AIM OF THE EXERCISE - An exact copy of all the entries is what is needed here.

ENTRIES SUPPLIED -

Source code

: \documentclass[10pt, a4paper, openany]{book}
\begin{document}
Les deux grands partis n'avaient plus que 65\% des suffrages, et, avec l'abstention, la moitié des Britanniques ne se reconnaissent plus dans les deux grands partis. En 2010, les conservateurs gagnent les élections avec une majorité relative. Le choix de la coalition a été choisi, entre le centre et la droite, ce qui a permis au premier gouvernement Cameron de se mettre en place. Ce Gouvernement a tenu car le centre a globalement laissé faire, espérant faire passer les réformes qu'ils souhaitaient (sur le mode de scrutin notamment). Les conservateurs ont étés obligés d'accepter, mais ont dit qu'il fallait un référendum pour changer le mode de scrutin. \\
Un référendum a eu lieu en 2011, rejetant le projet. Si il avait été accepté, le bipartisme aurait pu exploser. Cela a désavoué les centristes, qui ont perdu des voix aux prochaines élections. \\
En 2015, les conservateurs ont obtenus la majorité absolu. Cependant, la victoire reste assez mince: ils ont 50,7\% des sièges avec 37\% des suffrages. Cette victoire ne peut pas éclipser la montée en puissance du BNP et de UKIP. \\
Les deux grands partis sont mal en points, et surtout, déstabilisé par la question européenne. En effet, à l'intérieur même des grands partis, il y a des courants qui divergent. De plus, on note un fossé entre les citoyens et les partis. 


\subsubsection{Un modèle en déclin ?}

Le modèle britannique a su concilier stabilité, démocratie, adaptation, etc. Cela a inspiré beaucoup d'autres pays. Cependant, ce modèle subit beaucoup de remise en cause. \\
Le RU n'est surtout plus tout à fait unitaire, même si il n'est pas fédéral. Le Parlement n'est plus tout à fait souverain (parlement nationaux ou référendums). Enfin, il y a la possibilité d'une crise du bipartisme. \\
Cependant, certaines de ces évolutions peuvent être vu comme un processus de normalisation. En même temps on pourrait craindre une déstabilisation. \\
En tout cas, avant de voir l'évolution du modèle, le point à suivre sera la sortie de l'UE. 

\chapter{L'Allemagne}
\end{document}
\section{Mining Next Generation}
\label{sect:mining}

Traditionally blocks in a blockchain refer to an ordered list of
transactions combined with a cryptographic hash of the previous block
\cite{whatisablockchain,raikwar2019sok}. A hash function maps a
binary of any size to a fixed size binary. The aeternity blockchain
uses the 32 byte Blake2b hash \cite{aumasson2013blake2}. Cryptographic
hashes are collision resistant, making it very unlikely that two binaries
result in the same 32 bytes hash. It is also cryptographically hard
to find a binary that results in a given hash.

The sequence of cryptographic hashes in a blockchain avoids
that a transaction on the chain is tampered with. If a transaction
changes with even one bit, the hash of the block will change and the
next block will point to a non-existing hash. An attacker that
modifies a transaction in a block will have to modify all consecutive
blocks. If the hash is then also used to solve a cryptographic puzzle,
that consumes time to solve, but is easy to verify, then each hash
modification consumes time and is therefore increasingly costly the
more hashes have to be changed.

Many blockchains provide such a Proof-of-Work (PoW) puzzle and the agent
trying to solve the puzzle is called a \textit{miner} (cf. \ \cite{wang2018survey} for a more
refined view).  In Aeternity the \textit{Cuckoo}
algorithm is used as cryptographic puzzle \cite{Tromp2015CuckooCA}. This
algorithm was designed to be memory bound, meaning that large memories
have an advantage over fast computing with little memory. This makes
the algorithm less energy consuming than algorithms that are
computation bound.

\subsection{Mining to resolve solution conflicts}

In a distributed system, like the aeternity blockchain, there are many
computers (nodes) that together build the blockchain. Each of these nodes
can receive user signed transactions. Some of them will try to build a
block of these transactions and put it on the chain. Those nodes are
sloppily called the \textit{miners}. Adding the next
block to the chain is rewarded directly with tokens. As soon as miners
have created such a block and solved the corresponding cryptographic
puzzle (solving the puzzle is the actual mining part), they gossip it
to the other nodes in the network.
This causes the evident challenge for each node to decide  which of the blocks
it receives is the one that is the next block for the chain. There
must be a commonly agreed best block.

ANSWER TO THE EXERCISE -
Source code

: \documentclass[10pt, a4paper, openany]{book}
\begin{document}
Les deux grands partis n'avaient plus que 65\% des suffrages, et, avec l'abstention, la moitié des Britanniques ne se reconnaissent plus dans les deux grands partis. En 2010, les conservateurs gagnent les élections avec une majorité relative. Le choix de la coalition a été choisi, entre le centre et la droite, ce qui a permis au premier gouvernement Cameron de se mettre en place. Ce Gouvernement a tenu car le centre a globalement laissé faire, espérant faire passer les réformes qu'ils souhaitaient (sur le mode de scrutin notamment). Les conservateurs ont étés obligés d'accepter, mais ont dit qu'il fallait un référendum pour changer le mode de scrutin. \\
Un référendum a eu lieu en 2011, rejetant le projet. Si il avait été accepté, le bipartisme aurait pu exploser. Cela a désavoué les centristes, qui ont perdu des voix aux prochaines élections. \\
En 2015, les conservateurs ont obtenus la majorité absolu. Cependant, la victoire reste assez mince: ils ont 50,7\% des sièges avec 37\% des suffrages. Cette victoire ne peut pas éclipser la montée en puissance du BNP et de UKIP. \\
Les deux grands partis sont mal en points, et surtout, déstabilisé par la question européenne. En effet, à l'intérieur même des grands partis, il y a des courants qui divergent. De plus, on note un fossé entre les citoyens et les partis. 


\subsubsection{Un modèle en déclin ?}

Le modèle britannique a su concilier stabilité, démocratie, adaptation, etc. Cela a inspiré beaucoup d'autres pays. Cependant, ce modèle subit beaucoup de remise en cause. \\
Le RU n'est surtout plus tout à fait unitaire, même si il n'est pas fédéral. Le Parlement n'est plus tout à fait souverain (parlement nationaux ou référendums). Enfin, il y a la possibilité d'une crise du bipartisme. \\
Cependant, certaines de ces évolutions peuvent être vu comme un processus de normalisation. En même temps on pourrait craindre une déstabilisation. \\
En tout cas, avant de voir l'évolution du modèle, le point à suivre sera la sortie de l'UE. 

\chapter{L'Allemagne}
\end{document}
\section{Mining Next Generation}
\label{sect:mining}

Traditionally blocks in a blockchain refer to an ordered list of
transactions combined with a cryptographic hash of the previous block
\cite{whatisablockchain,raikwar2019sok}. A hash function maps a
binary of any size to a fixed size binary. The aeternity blockchain
uses the 32 byte Blake2b hash \cite{aumasson2013blake2}. Cryptographic
hashes are collision resistant, making it very unlikely that two binaries
result in the same 32 bytes hash. It is also cryptographically hard
to find a binary that results in a given hash.

The sequence of cryptographic hashes in a blockchain avoids
that a transaction on the chain is tampered with. If a transaction
changes with even one bit, the hash of the block will change and the
next block will point to a non-existing hash. An attacker that
modifies a transaction in a block will have to modify all consecutive
blocks. If the hash is then also used to solve a cryptographic puzzle,
that consumes time to solve, but is easy to verify, then each hash
modification consumes time and is therefore increasingly costly the
more hashes have to be changed.

Many blockchains provide such a Proof-of-Work (PoW) puzzle and the agent
trying to solve the puzzle is called a \textit{miner} (cf. \ \cite{wang2018survey} for a more
refined view).  In Aeternity the \textit{Cuckoo}
algorithm is used as cryptographic puzzle \cite{Tromp2015CuckooCA}. This
algorithm was designed to be memory bound, meaning that large memories
have an advantage over fast computing with little memory. This makes
the algorithm less energy consuming than algorithms that are
computation bound.

\subsection{Mining to resolve solution conflicts}

In a distributed system, like the aeternity blockchain, there are many
computers (nodes) that together build the blockchain. Each of these nodes
can receive user signed transactions. Some of them will try to build a
block of these transactions and put it on the chain. Those nodes are
sloppily called the \textit{miners}. Adding the next
block to the chain is rewarded directly with tokens. As soon as miners
have created such a block and solved the corresponding cryptographic
puzzle (solving the puzzle is the actual mining part), they gossip it
to the other nodes in the network.
This causes the evident challenge for each node to decide  which of the blocks
it receives is the one that is the next block for the chain. There
must be a commonly agreed best block.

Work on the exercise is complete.